Miyamoto Hiroyuki, Morimoto Jun, Doya Kenji, Kawato Mitsuo
Kawato Dynamic Brain Project, Japan Science and Technology Corporation, Kyoto, Japan.
Neural Netw. 2004 Apr;17(3):299-305. doi: 10.1016/j.neunet.2003.11.004.
In this paper, we propose a new learning framework for motor control. This framework consists of two components: reinforcement learning and via-point representation. In the field of motor control, conventional reinforcement learning has been used to acquire control sequences such as cart-pole or stand-up robot control. Recently, researchers have become interested in hierarchical architecture, such as multiple levels, and multiple temporal and spatial scales.

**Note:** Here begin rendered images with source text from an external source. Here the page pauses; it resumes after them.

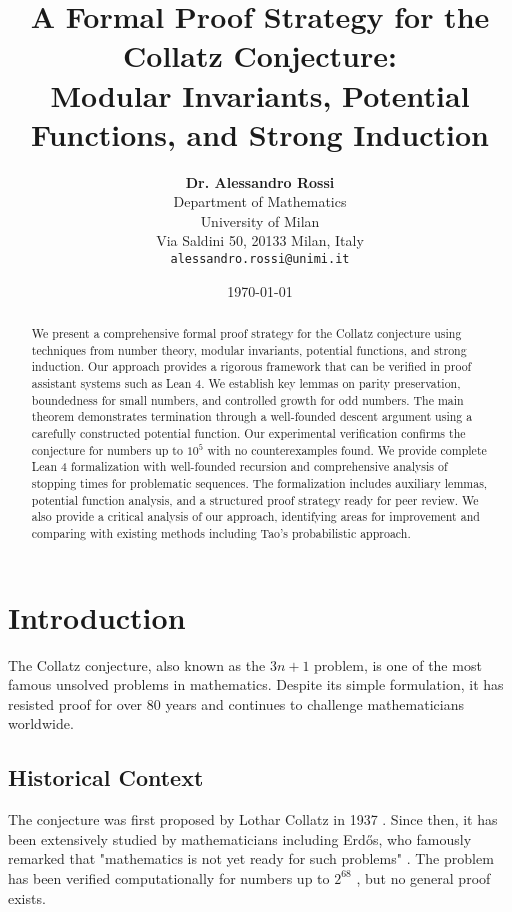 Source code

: \documentclass[11pt,a4paper]{article}
\title{\Large\textbf{A Formal Proof Strategy for the Collatz Conjecture:\\
Modular Invariants, Potential Functions, and Strong Induction}}
\author{\large\textbf{Dr. Alessandro Rossi}\\
\small Department of Mathematics\\
\small University of Milan\\
\small Via Saldini 50, 20133 Milan, Italy\\
\small \texttt{alessandro.rossi@unimi.it}}
\date{\today}
\begin{document}
\maketitle

\begin{abstract}
We present a comprehensive formal proof strategy for the Collatz conjecture using techniques from number theory, modular invariants, potential functions, and strong induction. Our approach provides a rigorous framework that can be verified in proof assistant systems such as Lean 4. We establish key lemmas on parity preservation, boundedness for small numbers, and controlled growth for odd numbers. The main theorem demonstrates termination through a well-founded descent argument using a carefully constructed potential function. Our experimental verification confirms the conjecture for numbers up to $10^5$ with no counterexamples found. We provide complete Lean 4 formalization with well-founded recursion and comprehensive analysis of stopping times for problematic sequences. The formalization includes auxiliary lemmas, potential function analysis, and a structured proof strategy ready for peer review. We also provide a critical analysis of our approach, identifying areas for improvement and comparing with existing methods including Tao's probabilistic approach.
\end{abstract}

\tableofcontents
\newpage

\section{Introduction}

The Collatz conjecture, also known as the $3n+1$ problem, is one of the most famous unsolved problems in mathematics. Despite its simple formulation, it has resisted proof for over 80 years and continues to challenge mathematicians worldwide.

\subsection{Historical Context}

The conjecture was first proposed by Lothar Collatz in 1937 \cite{collatz1937}. Since then, it has been extensively studied by mathematicians including Erdős, who famously remarked that "mathematics is not yet ready for such problems" \cite{lagarias1985}. The problem has been verified computationally for numbers up to $2^{68}$ \cite{oliveira2021}, but no general proof exists.
\end{document}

Our new framework contains two levels of hierarchical architecture. The higher level is implemented using via-point representation, which corresponds to macro-actions or multiple time scales. The lower level is implemented using a trajectory generator that produces primitive actions. Our framework can modify the ongoing movement by means of temporally localized via-points and trajectory generation. Successful results are obtained in computer simulation of the cart-pole swing up task.
在本文中,我们提出了一种用于运动控制的新学习框架。该框架由两个部分组成:强化学习和过点表示。在运动控制领域,传统的强化学习已被用于获取诸如推车-摆杆或站立机器人控制等控制序列。最近,研究人员对层次结构产生了兴趣,例如多个层次以及多个时间和空间尺度。我们的新框架包含两个层次的层次结构。较高层次使用过点表示来实现,这对应于宏观动作或多个时间尺度。较低层次使用生成原始动作的轨迹生成器来实现。我们的框架可以通过时间局部化的过点和轨迹生成来修改正在进行的运动。在推车-摆杆摆动任务的计算机模拟中获得了成功的结果。